They say the long war is over in Iraq. It started with a sweep of military might, which left the enemy army in shambles. Then we took over the job of turning the country into a democracy and rebuilding the damage from the war. It’s all over now and we didn’t do such a good job of it. They are still killing each other for religious or political reasons and they don’t have enough electricity.
Now we are trying the same in Afghanistan. The Russians tried it and gave up. We could do it if we want to take another 10 or 20 years and all our money and troops. I think the results would be worse.
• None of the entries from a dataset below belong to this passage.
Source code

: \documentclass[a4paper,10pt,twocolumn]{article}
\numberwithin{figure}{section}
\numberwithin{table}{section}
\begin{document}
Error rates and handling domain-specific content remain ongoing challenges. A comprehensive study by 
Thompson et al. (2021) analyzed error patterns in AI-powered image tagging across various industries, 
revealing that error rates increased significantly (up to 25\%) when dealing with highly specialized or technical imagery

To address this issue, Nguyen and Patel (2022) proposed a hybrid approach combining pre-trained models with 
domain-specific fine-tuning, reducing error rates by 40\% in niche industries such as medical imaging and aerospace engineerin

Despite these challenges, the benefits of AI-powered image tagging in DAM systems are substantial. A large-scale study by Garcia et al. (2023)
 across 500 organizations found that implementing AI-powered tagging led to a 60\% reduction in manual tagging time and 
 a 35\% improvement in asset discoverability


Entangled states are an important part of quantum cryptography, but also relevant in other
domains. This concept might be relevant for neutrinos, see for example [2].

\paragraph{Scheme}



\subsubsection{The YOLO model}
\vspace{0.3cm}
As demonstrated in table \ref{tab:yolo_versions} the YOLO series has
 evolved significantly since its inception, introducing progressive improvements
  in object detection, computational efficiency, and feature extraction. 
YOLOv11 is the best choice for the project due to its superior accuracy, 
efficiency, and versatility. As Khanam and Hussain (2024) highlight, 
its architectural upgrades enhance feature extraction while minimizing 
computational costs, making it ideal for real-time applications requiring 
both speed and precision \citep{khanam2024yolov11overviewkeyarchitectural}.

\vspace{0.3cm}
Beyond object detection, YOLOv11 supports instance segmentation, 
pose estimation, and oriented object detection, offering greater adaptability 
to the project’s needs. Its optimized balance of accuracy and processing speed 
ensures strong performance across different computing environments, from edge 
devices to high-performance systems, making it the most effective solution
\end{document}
And then we have Pakistan!
Blondes have more…
A young man wanted to get his beautiful blonde wife, Susie, something nice for their first wedding anniversary. So he bought her a cell phone. He showed her the phone and explained to her all of its features. Susie was excited to receive the gift and adored her new phone.
The next day, Susie went shopping. Her phone rang and, to her astonishment, it was her husband. “Hi Susie,” he said, “how do you like your new phone?”
Susie replied, “I just love it! It’s so small and your voice is clear as a bell, but there’s one thing I don’t understand.”
“What’s that, sweetie?” asked her husband.
“How did you know I was at Wal-Mart?”
There was a blonde that lived in a small house on the corner of 4th Avenue. She had a shed in her backyard where she kept gardening tools. One day, she saw smoke coming out of the roof of the shed.
In a panic, she called 911. They answered and said, “This is Joe, is there an emergency?”
The blonde replied, “Yes, my shed is on fire!!!”
Joe said, “Don’t panic, help is on the way… where do you live?”
The blonde said, “IN A HOUSE, NOW HURRY!!”
Joe calmly responded back, “How are we supposed to get there?”
The blonde answered back, “DUH!!! A BIG RED TRUCK!”